Für die verschiedenen Betreuungsgruppen ist möglichst eine Trennung – sowohl im Gebäude wie auch im Außenbereich – vorzunehmen, das heißt Kitabeginn und -ende, Essenszeiten sowie Aufenthalte im Außenbereich sind weiterhin orts-, beziehungsweise zeitversetzt zu planen. Und vom Mindestpersonalschlüssel nach Paragraf eins der Kitaverordnung kann weiterhin abgewichen werden, sofern die Aufsichtspflichten uneingeschränkt wahrgenommen werden.

Bei letztgenanntem Punkt erlaubt das Land laut der Kindergartenleiterin Petra Rauch eine Absenkung auf 20 Prozent unter den Mindestpersonalschlüssel und dieser sei in ihrer Einrichtung erreicht. Momentan sei es schwierig, die Coronaverordnung zeitnah umzusetzen. "Auch für Erzieherinnen sind die Umstände anstrengend und kompliziert." Denn hinzu komme noch, dass Kinder beim Toilettengang begleitet werden müssen und die Gruppen sich beispielsweise im Waschraum nicht begegnen dürften. Nicht betroffen ist davon die Kinderkrippe, hier gibt es zwei Gruppen und diese haben einen eigenen Waschraum und sind auch sonst separat im Gebäude.

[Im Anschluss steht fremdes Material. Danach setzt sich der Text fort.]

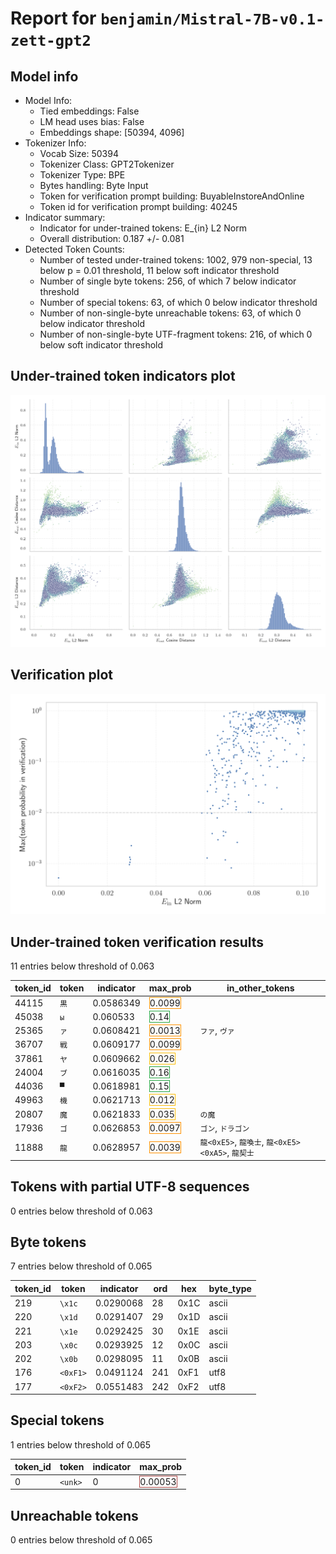 # Report for `benjamin/Mistral-7B-v0.1-zett-gpt2`

## Model info

* Model Info: 
  * Tied embeddings: False
  * LM head uses bias: False
  * Embeddings shape: [50394, 4096]
* Tokenizer Info: 
  * Vocab Size: 50394
  * Tokenizer Class: GPT2Tokenizer
  * Tokenizer Type: BPE
  * Bytes handling: Byte Input
  * Token for verification prompt building: BuyableInstoreAndOnline
  * Token id for verification prompt building: 40245
* Indicator summary: 
  * Indicator for under-trained tokens: E_{in} L2 Norm
  * Overall distribution: 0.187 +/- 0.081
* Detected Token Counts: 
  * Number of tested under-trained tokens: 1002, 979 non-special, 13 below p = 0.01 threshold, 11 below soft indicator threshold
  * Number of single byte tokens: 256, of which 7 below indicator threshold
  * Number of special tokens: 63, of which 0 below indicator threshold
  * Number of non-single-byte unreachable tokens: 63, of which 0 below indicator threshold
  * Number of non-single-byte UTF-fragment tokens:  216, of which 0 below soft indicator threshold

## Under-trained token indicators plot
![Indicators scatter plots](../indicators_pairplot_byid/benjamin_Mistral_7B_v0_1_zett_gpt2.png)

## Verification plot
![Verification plot](../verifications_scatterplot/benjamin_Mistral_7B_v0_1_zett_gpt2.png)

## Under-trained token verification results
11 entries below threshold of 0.063

|   token_id | token          |   indicator | max_prob                                                        | in_other_tokens                                                                          |
|------------|----------------|-------------|-----------------------------------------------------------------|------------------------------------------------------------------------------------------|
|      44115 | ````` 黒 ````` |   0.0586349 | <span style='border: 1px solid rgb(255, 145, 0);'>0.0099</span> |                                                                                          |
|      45038 | ````` ы `````  |   0.060533  | <span style='border: 1px solid rgb(40, 167, 69);'>0.14</span>   |                                                                                          |
|      25365 | ````` ァ ````` |   0.0608421 | <span style='border: 1px solid rgb(255, 145, 0);'>0.0013</span> | ````` ファ `````, ````` ヴァ `````                                                       |
|      36707 | ````` 戦 ````` |   0.0609177 | <span style='border: 1px solid rgb(255, 145, 0);'>0.0099</span> |                                                                                          |
|      37861 | ````` ヤ ````` |   0.0609662 | <span style='border: 1px solid rgb(251, 189, 8);'>0.026</span>  |                                                                                          |
|      24004 | ````` ブ ````` |   0.0616035 | <span style='border: 1px solid rgb(40, 167, 69);'>0.16</span>   |                                                                                          |
|      44036 | ````` ▀ `````  |   0.0618981 | <span style='border: 1px solid rgb(40, 167, 69);'>0.15</span>   |                                                                                          |
|      49963 | ````` 機 ````` |   0.0621713 | <span style='border: 1px solid rgb(251, 189, 8);'>0.012</span>  |                                                                                          |
|      20807 | ````` 魔 ````` |   0.0621833 | <span style='border: 1px solid rgb(251, 189, 8);'>0.035</span>  | ````` の魔 `````                                                                         |
|      17936 | ````` ゴ ````` |   0.0626853 | <span style='border: 1px solid rgb(255, 145, 0);'>0.0097</span> | ````` ゴン `````, ````` ドラゴン `````                                                   |
|      11888 | ````` 龍 ````` |   0.0628957 | <span style='border: 1px solid rgb(255, 145, 0);'>0.0039</span> | ````` 龍<0xE5> `````, ````` 龍喚士 `````, ````` 龍<0xE5><0xA5> `````, ````` 龍契士 ````` |


## Tokens with partial UTF-8 sequences
0 entries below threshold of 0.063




## Byte tokens
7 entries below threshold of 0.065

|   token_id | token              |   indicator |   ord | hex   | byte_type   |
|------------|--------------------|-------------|-------|-------|-------------|
|        219 | ````` \x1c `````   |   0.0290068 |    28 | 0x1C  | ascii       |
|        220 | ````` \x1d `````   |   0.0291407 |    29 | 0x1D  | ascii       |
|        221 | ````` \x1e `````   |   0.0292425 |    30 | 0x1E  | ascii       |
|        203 | ````` \x0c `````   |   0.0293925 |    12 | 0x0C  | ascii       |
|        202 | ````` \x0b `````   |   0.0298095 |    11 | 0x0B  | ascii       |
|        176 | ````` <0xF1> ````` |   0.0491124 |   241 | 0xF1  | utf8        |
|        177 | ````` <0xF2> ````` |   0.0551483 |   242 | 0xF2  | utf8        |


## Special tokens
1 entries below threshold of 0.065

|   token_id | token             |   indicator | max_prob                                                         |
|------------|-------------------|-------------|------------------------------------------------------------------|
|          0 | ````` <unk> ````` |           0 | <span style='border: 1px solid rgb(169, 68, 66);'>0.00053</span> |


## Unreachable tokens
0 entries below threshold of 0.065



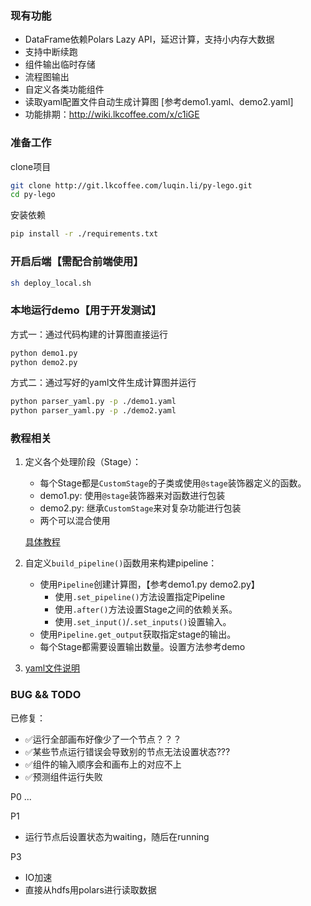 

### 现有功能

- DataFrame依赖Polars Lazy API，延迟计算，支持小内存大数据
- 支持中断续跑
- 组件输出临时存储
- 流程图输出
- 自定义各类功能组件
- 读取yaml配置文件自动生成计算图 [参考demo1.yaml、demo2.yaml]
- 功能排期：http://wiki.lkcoffee.com/x/c1iGE


### 准备工作

clone项目
```bash
git clone http://git.lkcoffee.com/luqin.li/py-lego.git
cd py-lego
```
安装依赖
```bash
pip install -r ./requirements.txt
```

### 开启后端【需配合前端使用】

```bash
sh deploy_local.sh
```

### 本地运行demo【用于开发测试】

方式一：通过代码构建的计算图直接运行
```bash
python demo1.py
python demo2.py
```

方式二：通过写好的yaml文件生成计算图并运行
```bash
python parser_yaml.py -p ./demo1.yaml
python parser_yaml.py -p ./demo2.yaml
```

### 教程相关


1. 定义各个处理阶段（Stage）：

    - 每个Stage都是`CustomStage`的子类或使用`@stage`装饰器定义的函数。
    - demo1.py: 使用`@stage`装饰器来对函数进行包装
    - demo2.py: 继承`CustomStage`来对复杂功能进行包装
    - 两个可以混合使用

    [具体教程](./docs/Add%20stage.md)

2. 自定义`build_pipeline()`函数用来构建pipeline：

    - 使用`Pipeline`创建计算图，【参考demo1.py demo2.py】
        - 使用`.set_pipeline()`方法设置指定Pipeline
        - 使用`.after()`方法设置Stage之间的依赖关系。
        - 使用`.set_input()`/`.set_inputs()`设置输入。
    - 使用`Pipeline.get_output`获取指定stage的输出。
    - 每个Stage都需要设置输出数量。设置方法参考demo

3. [yaml文件说明](./docs/Yaml%20file%20describe.md)



### BUG && TODO

已修复：
- ✅运行全部画布好像少了一个节点？？？
- ✅某些节点运行错误会导致别的节点无法设置状态???
- ✅组件的输入顺序会和画布上的对应不上
- ✅预测组件运行失败

P0
...

P1
- 运行节点后设置状态为waiting，随后在running

P3
- IO加速
- 直接从hdfs用polars进行读取数据
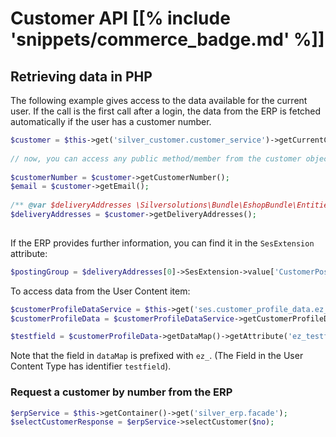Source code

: # Customer API [[% include 'snippets/commerce_badge.md' %]]

## Retrieving data in PHP

The following example gives access to the data available for the current user.
If the call is the first call after a login, the data from the ERP is fetched automatically if the user has a customer number. 

``` php
$customer = $this->get('silver_customer.customer_service')->getCurrentCustomer();
 
// now, you can access any public method/member from the customer object, e.g.:
 
$customerNumber = $customer->getCustomerNumber();
$email = $customer->getEmail();
 
/** @var $deliveryAddresses \Silversolutions\Bundle\EshopBundle\Entities\Messages\Document\Party */
$deliveryAddresses = $customer->getDeliveryAddresses();
 
```

If the ERP provides further information, you can find it in the `SesExtension` attribute:

``` php
$postingGroup = $deliveryAddresses[0]->SesExtension->value['CustomerPostingGroup'];
```

To access data from the User Content item: 

``` php
$customerProfileDataService = $this->get('ses.customer_profile_data.ez_erp');
$customerProfileData = $customerProfileDataService->getCustomerProfileData();

$testfield = $customerProfileData->getDataMap()->getAttribute('ez_testfield');
```

Note that the field in `dataMap` is prefixed with `ez_`. (The Field in the User Content Type has identifier `testfield`).

### Request a customer by number from the ERP

``` php
$erpService = $this->getContainer()->get('silver_erp.facade');
$selectCustomerResponse = $erpService->selectCustomer($no);
```
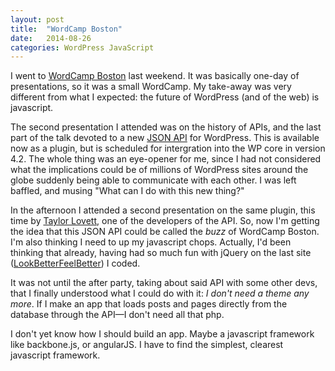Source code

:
 ```yaml
---
layout: post
title:  "WordCamp Boston"
date:   2014-08-26
categories: WordPress JavaScript
---
```

I went to [WordCamp Boston](http://2014.boston.wordcamp.org/) last weekend. It was basically one-day of presentations, so it was a small WordCamp. My take-away was very different from what I expected: the future of WordPress (and of the web) is javascript. 

The second presentation I attended was on the history of APIs, and the last part of the talk devoted to a new [JSON API](http://wordpress.org/plugins/json-rest-api/) for WordPress. This is available now as a plugin, but is scheduled for intergration into the WP core in version 4.2. The whole thing was an eye-opener for me, since I had not considered what the implications could be of millions of WordPress sites around the globe suddenly being able to communicate with each other. I was left baffled, and musing "What can I do with this new thing?"

In the afternoon I attended a second presentation on the same plugin, this time by [Taylor Lovett](http://taylorlovett.com/), one of the developers of the API. So, now I'm getting the idea that this JSON API could be called the _buzz_ of WordCamp Boston.  I'm also thinking I need to up my javascript chops.  Actually, I'd been thinking that already, having had so much fun with jQuery on the last site ([LookBetterFeelBetter](http://www.lookbetterfeelbetter.com/)) I coded.  

It was not until the after party, taking about said API with some other devs, that I finally understood what I could do with it: _I don't need a theme any more_. If I make an app that loads posts and pages directly from the database through the API&mdash;I don't need all that php.

I don't yet know how I should build an app.  Maybe a javascript framework like backbone.js, or angularJS.  I have to find the simplest, clearest javascript framework.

Pfarrer Bernhard Jaeckel betont, man habe vollstes Verständnis für die Eltern und die Änderungen seien kein böser Wille. "Unsere Mitarbeiter bringen hohen einen Einsatz und sind extrem flexibel gewesen in den vergangenen Wochen. Unsere Mitarbeiter brauchen auch die Solidarität der Eltern. Wir können es nur miteinander schaffen", erklärt Jaeckel und schließt bei diesem Appell auch die Arbeitgeber mit ein.

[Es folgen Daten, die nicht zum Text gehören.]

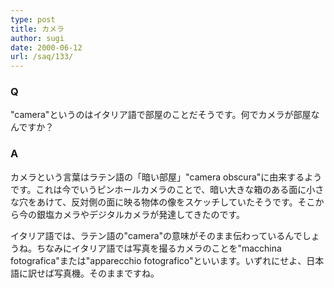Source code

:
 ```yaml
---
type: post
title: カメラ
author: sugi
date: 2000-06-12
url: /saq/133/
---
```

### Q 

"camera"というのはイタリア語で部屋のことだそうです。何でカメラが部屋なんですか？

### A 

カメラという言葉はラテン語の「暗い部屋」"camera obscura"に由来するようです。これは今でいうピンホールカメラのことで、暗い大きな箱のある面に小さな穴をあけて、反対側の面に映る物体の像をスケッチしていたそうです。そこから今の銀塩カメラやデジタルカメラが発達してきたのです。

イタリア語では、ラテン語の"camera"の意味がそのまま伝わっているんでしょうね。ちなみにイタリア語では写真を撮るカメラのことを"macchina fotografica"または"apparecchio fotografico"といいます。いずれにせよ、日本語に訳せば写真機。そのままですね。
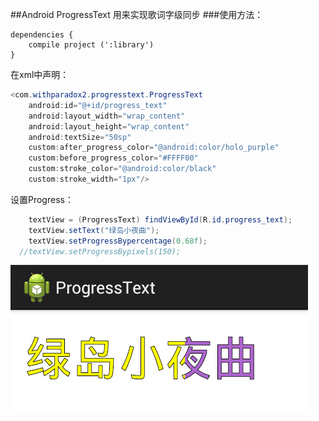 ##Android ProgressText
用来实现歌词字级同步
###使用方法：
```
dependencies {
    compile project (':library')
}
```
在xml中声明：
```java
<com.withparadox2.progresstext.ProgressText
    android:id="@+id/progress_text"
    android:layout_width="wrap_content"
    android:layout_height="wrap_content"
    android:textSize="50sp"
    custom:after_progress_color="@android:color/holo_purple"
    custom:before_progress_color="#FFFF00"
    custom:stroke_color="@android:color/black"
    custom:stroke_width="1px"/>
```
设置Progress：
```java
    textView = (ProgressText) findViewById(R.id.progress_text);
    textView.setText("绿岛小夜曲");
    textView.setProgressBypercentage(0.68f);
  //textView.setProgressBypixels(150);
```
![image](https://github.com/withparadox2/ProgressText/raw/master/screenshots/progress_text_mini.png)

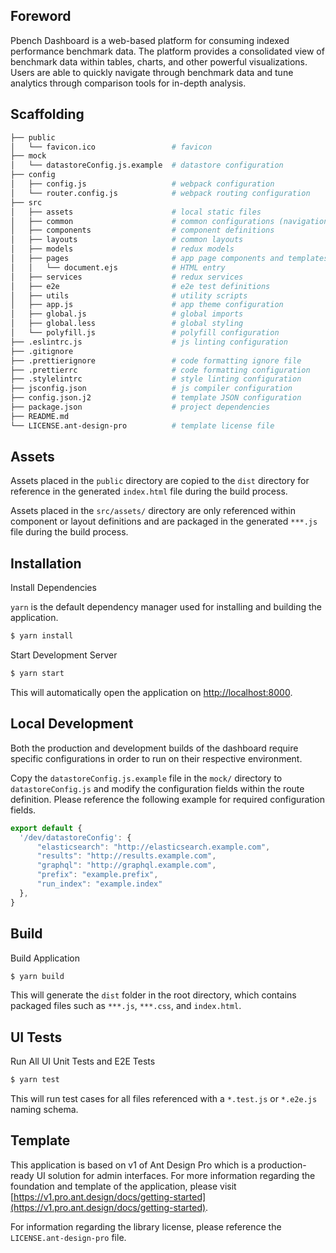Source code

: ## Foreword


Pbench Dashboard is a web-based platform for consuming indexed performance benchmark data. The platform provides a consolidated view of benchmark data within tables, charts, and other powerful visualizations. Users are able to quickly navigate through benchmark data and tune analytics through comparison tools for in-depth analysis.

## Scaffolding

```bash
├── public
│   └── favicon.ico                 # favicon
├── mock
│   └── datastoreConfig.js.example  # datastore configuration
├── config
│   ├── config.js                   # webpack configuration
│   └── router.config.js            # webpack routing configuration
├── src
│   ├── assets                      # local static files
│   ├── common                      # common configurations (navigation, menu, etc.)
│   ├── components                  # component definitions
│   ├── layouts                     # common layouts
│   ├── models                      # redux models
│   ├── pages                       # app page components and templates
│   │   └── document.ejs            # HTML entry
│   ├── services                    # redux services
│   ├── e2e                         # e2e test definitions
│   ├── utils                       # utility scripts
│   ├── app.js                      # app theme configuration
│   ├── global.js                   # global imports
│   ├── global.less                 # global styling
│   └── polyfill.js                 # polyfill configuration
├── .eslintrc.js                    # js linting configuration
├── .gitignore
├── .prettierignore                 # code formatting ignore file
├── .prettierrc                     # code formatting configuration
├── .stylelintrc                    # style linting configuration
├── jsconfig.json                   # js compiler configuration
├── config.json.j2                  # template JSON configuration
├── package.json                    # project dependencies
├── README.md
└── LICENSE.ant-design-pro          # template license file
```

## Assets

Assets placed in the `public` directory are copied to the `dist` directory for reference in the generated `index.html` file during the build process.

Assets placed in the `src/assets/` directory are only referenced within component or layout definitions and are packaged in the generated `***.js` file during the build process.


## Installation

Install Dependencies

`yarn` is the default dependency manager used for installing and building the application.

```bash
$ yarn install
```

Start Development Server

```bash
$ yarn start
```

This will automatically open the application on [http://localhost:8000](http://localhost:8000).

## Local Development

Both the production and development builds of the dashboard require specific configurations in order to run on their respective environment.

Copy the `datastoreConfig.js.example` file in the `mock/` directory to `datastoreConfig.js` and modify the configuration fields within the route definition. Please reference the following example for required configuration fields.

```JavaScript
export default {
  '/dev/datastoreConfig': {
      "elasticsearch": "http://elasticsearch.example.com",
      "results": "http://results.example.com",
      "graphql": "http://graphql.example.com",
      "prefix": "example.prefix",
      "run_index": "example.index"
  },
}
```

## Build

Build Application

```bash
$ yarn build
```

This will generate the `dist` folder in the root directory, which contains packaged files such as `***.js`, `***.css`, and `index.html`.

## UI Tests

Run All UI Unit Tests and E2E Tests

```bash
$ yarn test
```

This will run test cases for all files referenced with a `*.test.js` or `*.e2e.js` naming schema. 

## Template

This application is based on v1 of Ant Design Pro which is a production-ready UI solution for admin interfaces. For more information regarding the foundation and template of the application, please visit [https://v1.pro.ant.design/docs/getting-started](https://v1.pro.ant.design/docs/getting-started).

For information regarding the library license, please reference the `LICENSE.ant-design-pro` file.

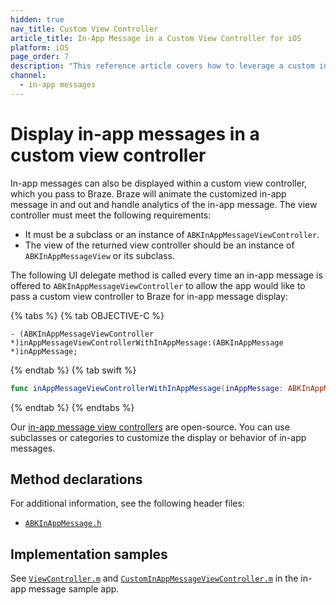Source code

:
 ```yaml
---
hidden: true
nav_title: Custom View Controller
article_title: In-App Message in a Custom View Controller for iOS
platform: iOS
page_order: 7
description: "This reference article covers how to leverage a custom in-app messaging view controller for your iOS application."
channel:
  - in-app messages
---
```


# Display in-app messages in a custom view controller

In-app messages can also be displayed within a custom view controller, which you pass to Braze. Braze will animate the customized in-app message in and out and handle analytics of the in-app message. The view controller must meet the following requirements:

- It must be a subclass or an instance of `ABKInAppMessageViewController`.
- The view of the returned view controller should be an instance of `ABKInAppMessageView` or its subclass.

The following UI delegate method is called every time an in-app message is offered to `ABKInAppMessageViewController` to allow the app would like to pass a custom view controller to Braze for in-app message display:

{% tabs %}
{% tab OBJECTIVE-C %}

```objc
- (ABKInAppMessageViewController *)inAppMessageViewControllerWithInAppMessage:(ABKInAppMessage *)inAppMessage;
```

{% endtab %}
{% tab swift %}

```swift
func inAppMessageViewControllerWithInAppMessage(inAppMessage: ABKInAppMessage!) -> ABKInAppMessageViewController!
```

{% endtab %}
{% endtabs %}

Our [in-app message view controllers][37] are open-source. You can use subclasses or categories to customize the display or behavior of in-app messages.

## Method declarations

For additional information, see the following header files:

- [`ABKInAppMessage.h`][14]

## Implementation samples

See [`ViewController.m`][35] and [`CustomInAppMessageViewController.m`][19] in the in-app message sample app.

[37]: https://github.com/Appboy/appboy-ios-sdk/tree/master/AppboyUI/ABKInAppMessage/ViewControllers
[14]: https://github.com/Appboy/appboy-ios-sdk/blob/master/AppboyKit/include/ABKInAppMessage.h
[19]: https://github.com/Appboy/appboy-ios-sdk/blob/master/Samples/InAppMessage/BrazeInAppMessageSample/BrazeInAppMessageSample/
[35]: https://github.com/Appboy/appboy-ios-sdk/blob/master/Samples/InAppMessage/BrazeInAppMessageSample/BrazeInAppMessageSample/ViewController.m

Bei den städtischen Kinderbetreuungseinrichtungen gibt es ebenfalls Einschränkungen. Wie der Pressereferent Alexander Stengelin mitteilte musste im Kindergarten Hochemmingen die Betreuung um eine halbe Stunde von 12.30 Uhr auf 12 Uhr gekürzt werden. In Biesingen kann bis zu den Sommerferien montags, dienstags und donnerstags keine Nachmittagsbetreuung stattfinden. Alle anderen fünf städtischen Einrichtungen haben normal geöffnet. Auch die Gruppengrößen wurden geändert, zudem gibt es in den Gebäuden wie auch im Außenbereich keinen Kontakt untereinander. Dies umusetzen sei eine Herausforderung. Im Moment sieht man in keiner der städtischen Einheiten eine kritische Marke bezüglich des Personals, es mussten also keine Mitarbeiterinnen innerhalb wechseln.